FC2ブログ

あめんぼ通信(農家の夕飯)

春夏秋冬の野菜やハーブの生育状況や出荷方法、そして、農業をしながら感じたことなどを書いていきたいと思います。

法人が農業をしても早晩撤退する

 稲の農具はコンバイン、田植え機、乗用トラクタ、乾燥機、籾摺り機の大型農具だけに留まらず、下記のような農具をたいていの稲作農家が持っている。
(1)稲の苗箱に土や種を落とす機械
(2)育った苗を軽四等で運ぶ時に、苗を並べる器具
(3)苗箱を洗う機械 
 こんな機械まで揃えたら、30年間稲作をやったくらいでは減価償却できない。
 
 会社だったら、儲からない稲作にこんなに投資したらつぶれる。

 個人の農業はジリ貧、崩壊、後継者がいない、高齢化、なので、個人に代わって企業が農業を支えようとする時代である。

 企業がしても「人件費」は決して出ないだろう。個人の場合、人件費などは計算に入れない。そんなものを入れたら利益など出ない。

 企業がしても、規模は欧米の個人の規模より劣る。

 農業においては時間回転率と設備回転率が、他産業に比べてあまりに非効率なので「利潤」など産み出さない。

 農業は農業である。

 だから農業は経済第一主義の資本主義には馴染まない。
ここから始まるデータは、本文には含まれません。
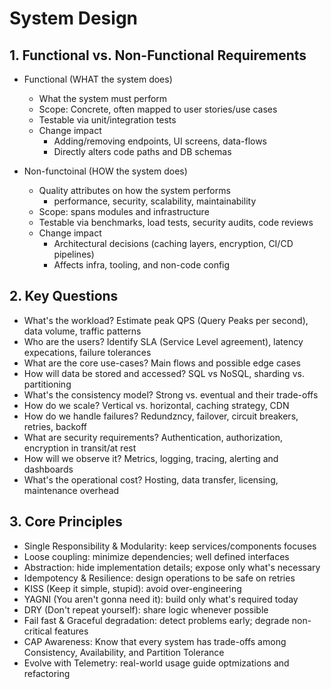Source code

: # System Design

## 1. Functional vs. Non-Functional Requirements

- Functional (WHAT the system does)

  - What the system must perform
  - Scope: Concrete, often mapped to user stories/use cases
  - Testable via unit/integration tests
  - Change impact
    - Adding/removing endpoints, UI screens, data-flows
    - Directly alters code paths and DB schemas

- Non-functoinal (HOW the system does)

  - Quality attributes on how the system performs
    - performance, security, scalability, maintainability
  - Scope: spans modules and infrastructure
  - Testable via benchmarks, load tests, security audits, code reviews
  - Change impact
    - Architectural decisions (caching layers, encryption, CI/CD pipelines)
    - Affects infra, tooling, and non-code config

## 2. Key Questions

- What's the workload? Estimate peak QPS (Query Peaks per second), data volume, traffic patterns
- Who are the users? Identify SLA (Service Level agreement), latency expecations, failure tolerances
- What are the core use-cases? Main flows and possible edge cases
- How will data be stored and accessed? SQL vs NoSQL, sharding vs. partitioning
- What's the consistency model? Strong vs. eventual and their trade-offs
- How do we scale? Vertical vs. horizontal, caching strategy, CDN
- How do we handle failures? Redundzncy, failover, circuit breakers, retries, backoff
- What are security requirements? Authentication, authorization, encryption in transit/at rest
- How will we observe it? Metrics, logging, tracing, alerting and dashboards
- What's the operational cost? Hosting, data transfer, licensing, maintenance overhead

## 3. Core Principles

- Single Responsibility & Modularity: keep services/components focuses
- Loose coupling: minimize dependencies; well defined interfaces
- Abstraction: hide implementation details; expose only what's necessary
- Idempotency & Resilience: design operations to be safe on retries
- KISS (Keep it simple, stupid): avoid over-engineering
- YAGNI (You aren't gonna need it): build only what's required today
- DRY (Don't repeat yourself): share logic whenever possible
- Fail fast & Graceful degradation: detect problems early; degrade non-critical features
- CAP Awareness: Know that every system has trade-offs among Consistency, Availability, and Partition Tolerance
- Evolve with Telemetry: real-world usage guide optmizations and refactoring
かといって、社会主義のような計画経済にも馴染まないことは過去の歴史が証明している。

 農業は資本主義という経済システムから離れて、自給自足主義や癒しを求める時に、最も適する産業である。

 つまり農業は次元が違うのである。

 企業(法人)にいくら補助金を集中しても、農業で自立はできない。無駄な補助金に終わるだろう。

 農業は結局、ちいさな個人に広く浅く補助を続けるしか、最善の道はない。

 自給自足支援である。

 特にロストジェネレーションの世代に対する「自給自足支援」、「田舎疎開運動」を国が全面的にバックアップしない限り、この国の農業は崩壊する。
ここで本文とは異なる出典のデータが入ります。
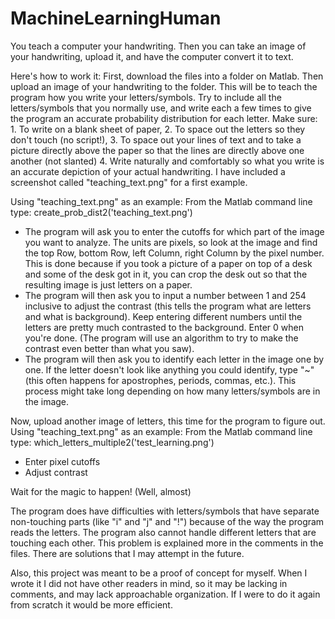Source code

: # MachineLearningHuman
You teach a computer your handwriting. Then you can take an image of your handwriting, upload it, and have the computer convert it to text.

Here's how to work it: First, download the files into a folder on Matlab. Then upload an image of your handwriting to the folder. This will be to teach the program how you write your letters/symbols. Try to include all the letters/symbols that you normally use, and write each a few times to give the program an accurate probability distribution for each letter. Make sure: 1. To write on a blank sheet of paper, 2. To space out the letters so they don't touch (no script!), 3. To space out your lines of text and to take a picture directly above the paper so that the lines are directly above one another (not slanted) 4. Write naturally and comfortably so what you write is an accurate depiction of your actual handwriting. I have included a screenshot called "teaching_text.png" for a first example.

Using "teaching_text.png" as an example:
From the Matlab command line type: create_prob_dist2('teaching_text.png')
- The program will ask you to enter the cutoffs for which part of the image you want to analyze. The units are pixels, so look at the image and find the top Row, bottom Row, left Column, right Column by the pixel number. This is done because if you took a picture of a paper on top of a desk and some of the desk got in it, you can crop the desk out so that the resulting image is just letters on a paper.
- The program will then ask you to input a number between 1 and 254 inclusive to adjust the contrast (this tells the program what are letters and what is background). Keep entering different numbers until the letters are pretty much contrasted to the background. Enter 0 when you're done. (The program will use an algorithm to try to make the contrast even better than what you saw).
- The program will then ask you to identify each letter in the image one by one. If the letter doesn't look like anything you could identify, type "~" (this often happens for apostrophes, periods, commas, etc.). This process might take long depending on how many letters/symbols are in the image.

Now, upload another image of letters, this time for the program to figure out. 
Using "teaching_text.png" as an example:
From the Matlab command line type: which_letters_multiple2('test_learning.png')
- Enter pixel cutoffs
- Adjust contrast

Wait for the magic to happen! (Well, almost)

The program does have difficulties with letters/symbols that have separate non-touching parts (like "i" and "j" and "!") because of the way the program reads the letters. The program also cannot handle different letters that are touching each other. This problem is explained more in the comments in the files. There are solutions that I may attempt in the future. 

Also, this project was meant to be a proof of concept for myself. When I wrote it I did not have other readers in mind, so it may be lacking in comments, and may lack approachable organization. If I were to do it again from scratch it would be more efficient.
 法人がする農業は、ビジネスとしての農業であり、農業の本質(時間回転率と設備回転率)から鑑みて、早晩、撤退せざるをえないだろう。 

 

0906190028.jpg 0906190044.jpg

 次のようなコメントを頂きました。
『うちのプリマスひよこ達の餌箱にはやっぱり夜にネズミがきてます。夕方餌箱がちゃんと空になっているか毎日チェックしないとあきまへんな。なかなか正確な餌の量が分からず、つい成長期だからとやり過ぎてる証拠。』
 
 私の場合は、鳥小屋の周囲(基礎)だけはブロックで固めています。そのためネズミに入られたことは今まで一度もありません。最初に導入したヒヨコが一晩で害獣にやられて全滅(地下を掘られて)したので、周囲をブロックで固め直しました。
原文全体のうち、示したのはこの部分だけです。